%%

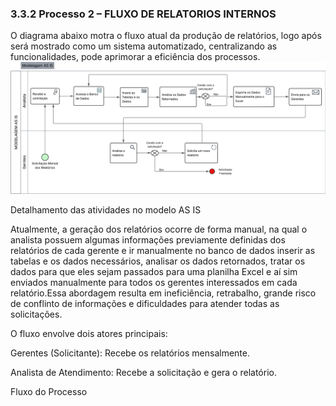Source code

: ### 3.3.2 Processo 2 – FLUXO DE RELATORIOS INTERNOS
O diagrama abaixo motra o fluxo atual da produção de relatórios, logo após será mostrado como um sistema automatizado, centralizando as funcionalidades, pode aprimorar a eficiência dos processos.
![Modelo AS IS](../images/relatorios-ASTIN.png "Modelo BPMN AS IS do Processo 2.")

Detalhamento das atividades no modelo AS IS

Atualmente, a geração dos relatórios ocorre de forma manual, na qual o analista possuem algumas informações previamente definidas dos relatórios de cada gerente e ir manualmente no banco de dados inserir as tabelas e os dados necessários, analisar os dados retornados, tratar os dados para que eles sejam passados para uma planilha Excel e aí sim enviados manualmente para todos os gerentes interessados em cada relatório.Essa abordagem resulta em ineficiência, retrabalho, grande risco de conflinto de informações e dificuldades para atender todas as solicitações.

O fluxo envolve dois atores principais:

Gerentes (Solicitante): Recebe os relatórios mensalmente.

Analista de Atendimento: Recebe a solicitação e gera o relatório.

Fluxo do Processo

%%

**Activity:** Without any pictures, output exactly the lines from the start of the material through the line that contains "Detalhamento das atividades no modelo AS IS", and only those.

**Output:**
Source code

: ### 3.3.2 Processo 2 – FLUXO DE RELATORIOS INTERNOS
O diagrama abaixo motra o fluxo atual da produção de relatórios, logo após será mostrado como um sistema automatizado, centralizando as funcionalidades, pode aprimorar a eficiência dos processos.
![Modelo AS IS](../images/relatorios-ASTIN.png "Modelo BPMN AS IS do Processo 2.")

Detalhamento das atividades no modelo AS IS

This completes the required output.